I have thinned Minwax poly with Naphtha Solvent with great success. Of course it isn't "green" or odorless, but it does a great job of creating that quick skin and hasn't effected the end result of the finish. I usually add one once per quart of poly. Not sure if it makes a difference, but I spray mine on as well; so not totally sure how well it works if it is brushed or rubbed on. Last time I looked it was available at both HD or Lws.

Just another alternative.

Aaron


----------



## Cory (Jan 14, 2009)

Forgive my ignorance, but what makes the "green" mineral spirits not really mineral spirits?


----------



## wseand (Jan 27, 2010)

I have had great success with thinning min-wax with the green mineral spirits. But I really just dip the brush in the spirits prior to dipping in the poly but not necessary every time you dip in the poly. It really helps smooth the poly out and keeps the poly from drying on the brush. I have actually called min-wax and they suggested this before trying to mix it together in the can. Not sure if this is what you are doing or not. So I just have two smaller cans and put smaller portions of each and use those. It also does a great job of cleaning wood prior to stain, it really helps the wood absorb the color of the stain. Kleen-strip is the only mineral spirits I use, I prefer the environmental friendly solvents. Anyways, just my 0.02 cents FWIW.


----------



## jcwalleye (Dec 26, 2009)

I mixed a 50/50 solution of MinWax Poly (oil based) with Kleen Strip "Green" Odorless Mineral Spirits. It was still tacky after a week and sanding only loaded up the sandpaper instead of resulting in a white powder. I tried moving the wood to a warmer location (avg 75 deg) and that didn't seem to make any difference.

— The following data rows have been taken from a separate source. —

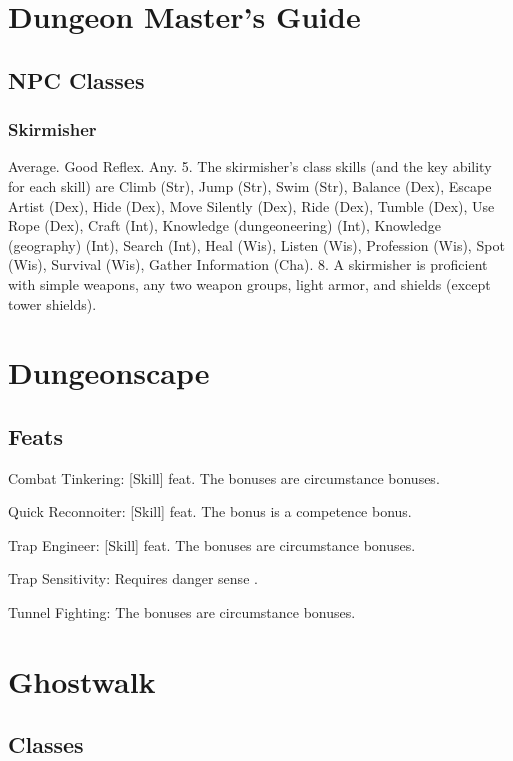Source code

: \section{Dungeon Master's Guide}
\subsection{NPC Classes}
\subsubsection{Skirmisher}
 Average.
 Good Reflex.
 Any.
 5.
 The skirmisher's class skills (and the key ability for each skill) are Climb (Str), Jump (Str), Swim (Str), Balance (Dex), Escape Artist (Dex), Hide (Dex), Move Silently (Dex), Ride (Dex), Tumble (Dex), Use Rope (Dex), Craft (Int), Knowledge (dungeoneering) (Int), Knowledge (geography) (Int), Search (Int), Heal (Wis), Listen (Wis), Profession (Wis), Spot (Wis), Survival (Wis), Gather Information (Cha).
 8.
 A skirmisher is proficient with simple weapons, any two weapon groups, light armor, and shields (except tower shields).

\section{Dungeonscape}
\subsection{Feats}
\begin{itemize*}
\item Combat Tinkering: [Skill] feat. The bonuses are circumstance bonuses.
\item Quick Reconnoiter: [Skill] feat. The bonus is a competence bonus.
\item Trap Engineer: [Skill] feat. The bonuses are circumstance bonuses.
\item Trap Sensitivity: Requires danger sense .
\item Tunnel Fighting: The bonuses are circumstance bonuses.
\end{itemize*}

\section{Ghostwalk}
\subsection{Classes}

After getting Steven's answer I researched further and found a review on the Rockler site where someone said the "Green" mineral spirits contained a high percentage of water, hence the milky appearance. That user was very disappointed with it because it caused grain raise. I'm disappointed that Rockler wouldn't add my review of the product.

I ended up cleaning the work with a high dose of straight paint thinner and after that dried overnight, was able to sand and continue on with the finishing. I think Steven is right and the "Green" mineral spirits are not the same as the mineral spirits we're used to.

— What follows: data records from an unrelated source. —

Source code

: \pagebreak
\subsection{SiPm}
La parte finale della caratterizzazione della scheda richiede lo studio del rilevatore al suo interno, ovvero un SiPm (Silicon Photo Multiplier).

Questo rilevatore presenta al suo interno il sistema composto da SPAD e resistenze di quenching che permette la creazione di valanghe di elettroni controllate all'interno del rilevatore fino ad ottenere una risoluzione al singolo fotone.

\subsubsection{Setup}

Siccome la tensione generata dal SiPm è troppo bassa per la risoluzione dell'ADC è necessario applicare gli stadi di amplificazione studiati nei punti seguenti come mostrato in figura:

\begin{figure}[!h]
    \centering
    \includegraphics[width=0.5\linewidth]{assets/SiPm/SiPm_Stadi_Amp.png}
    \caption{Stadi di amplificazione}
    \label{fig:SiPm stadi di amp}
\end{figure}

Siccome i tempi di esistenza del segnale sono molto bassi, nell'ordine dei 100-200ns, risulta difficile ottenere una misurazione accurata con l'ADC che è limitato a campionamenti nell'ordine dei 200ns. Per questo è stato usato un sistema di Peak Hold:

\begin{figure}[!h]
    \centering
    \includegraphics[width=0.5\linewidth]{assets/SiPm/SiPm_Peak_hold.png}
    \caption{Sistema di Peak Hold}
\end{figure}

My advice, use it with caution.


----------



## wseand (Jan 27, 2010)

Joe it says right on the can not to thin it, the only reason to even use a thinner is to keep it from drying so fast in high heat and or low humidity. Now you can either use mineral spirits or paint thinner, but very little and only apply it to the brush and in small amounts.


----------



## jcwalleye (Dec 26, 2009)

We'll I've been confused about wiping varnishes from day one but am attrackted by its foolproof claims. Though in my case, not true. There doesn't seem to be a lot of concensus but the simplest recipes say to thin any oil based finish with 50% thinner or mineral spirits And that's what I've been doing with some success and sometimes not. It takes 4 or 5 thin coats to build up to a minimum level and I mix small amounts in a seperate container.

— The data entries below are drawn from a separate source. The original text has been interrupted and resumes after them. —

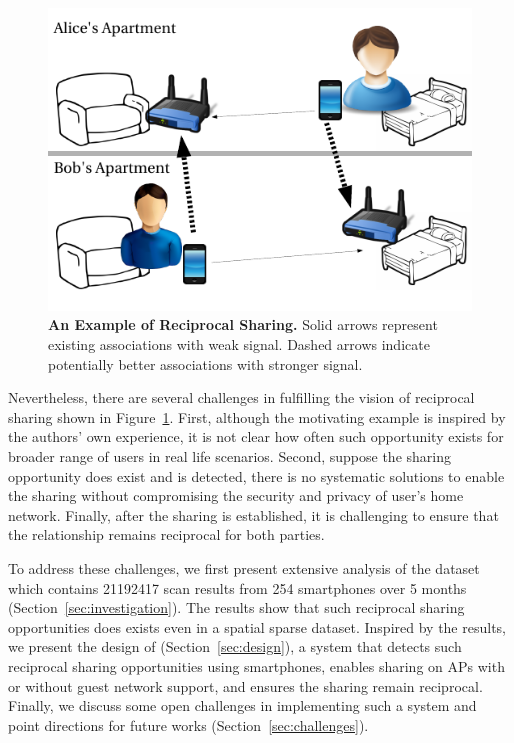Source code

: \begin{figure}[t]
  \centering
  \includegraphics[width=\columnwidth]{./figures/motivation.pdf}
  \caption{\textbf{An Example of Reciprocal \wifi{} Sharing.} Solid arrows
    represent existing associations with weak signal. Dashed arrows indicate
  potentially better associations with stronger \wifi{} signal.}
  \label{fig:motivation}
\end{figure}

Nevertheless, there are several challenges in fulfilling the vision of
reciprocal \wifi{} sharing shown in Figure~\ref{fig:motivation}. First, although
the motivating example is inspired by the authors' own experience, it is not
clear how often such opportunity exists for broader range of users in real life
scenarios. Second, suppose the sharing opportunity does exist and is detected,
there is no systematic solutions to enable the \wifi{} sharing without
compromising the security and privacy of user's home network. Finally, after the
\wifi{} sharing is established, it is challenging to ensure that the
relationship remains reciprocal for both parties.

To address these challenges, we first present extensive analysis of the
\PhoneLab{} \wifi{} dataset which contains \num{21192417} scan results from 254
smartphones over 5 months (Section~\ref{sec:investigation}). The results show
that such reciprocal \wifi{} sharing opportunities does exists even in a spatial
sparse dataset. Inspired by the results, we present the design of \wisefi{}
(Section~\ref{sec:design}), a system that detects such reciprocal \wifi{}
sharing opportunities using smartphones, enables \wifi{} sharing on APs with or
without guest network support, and ensures the sharing remain reciprocal.
Finally, we discuss some open challenges in implementing such a system and point
directions for future works (Section~\ref{sec:challenges}).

I struggle with finishing Wseand, probably from bad technique, and would like to find something more reliable and foolproof. Lately, I've been using Watco Danish Oil (Natural finish) and after a week or so to dry, follow up with several coats of what I thought was homemade wiping varnish, sanding in between. What would you suggest for something that's simple and tolerates mistakes. I've gotten poorer results in the past using Poly full strength.

Thanks everybody for your interest and suggestions.


----------



## wseand (Jan 27, 2010)

As far as I am concerned there is no foolproof way, I can mess up anything.


----------



## stevenhsieh (Jan 8, 2010)

*What the manufacturers won't tell you (because they can't).*

Those of you who actually read labels are no doubt aware of the printed admonition on every can of varnish; "DO NOT THIN!" Why? What "rule" of finishing does thinning varnish violate? Not to change the subject, but have any of you ever removed the little tag on your mattress that says "DO NOT REMOVE"? What happened when you violated this command? Nothing, right! Well, guess what, these two bold warnings fall into the same Federally mandated regulatory basket. Both warnings appear because some government agency has determined that they should be there-that you and I are incapable of making intelligent decisions without big brother's help and intervention. Well, I'll remove the damn label if I want to; and, I'll thin my varnish any time I choose! Regardless of what it says on the can, always thin your first coat about 20% to 25% and all subsequent coats 5% to 10%. Thin AFTER you have decanted the varnish into the application container as described above.

The "DO NOT THIN" warning printed on the label is a requirement of one of the "clean air" acts passed by congress. It relates to the release of VOCs (Volatile Organic Compounds). In order for manufacturers to be in compliance with the regulations one of the methods they have employed has been the reduction of thinner that makes the varnish easier to spread. There was a day when you actually could apply varnish as it came from the can. But, even the old-timers would often thin varnish to adjust flow-out to current temperature and humidity conditions.

By thinning as I have recommended you are simply returning the thinner that was once in the can when you bought the stuff. This added thinner makes the varnish easier to apply by reducing the viscosity so that it will flow out and level better thus allowing air bubbles to float to the surface and pop before being encapsulated in the curing film. Brush marks also level faster with the added thinner.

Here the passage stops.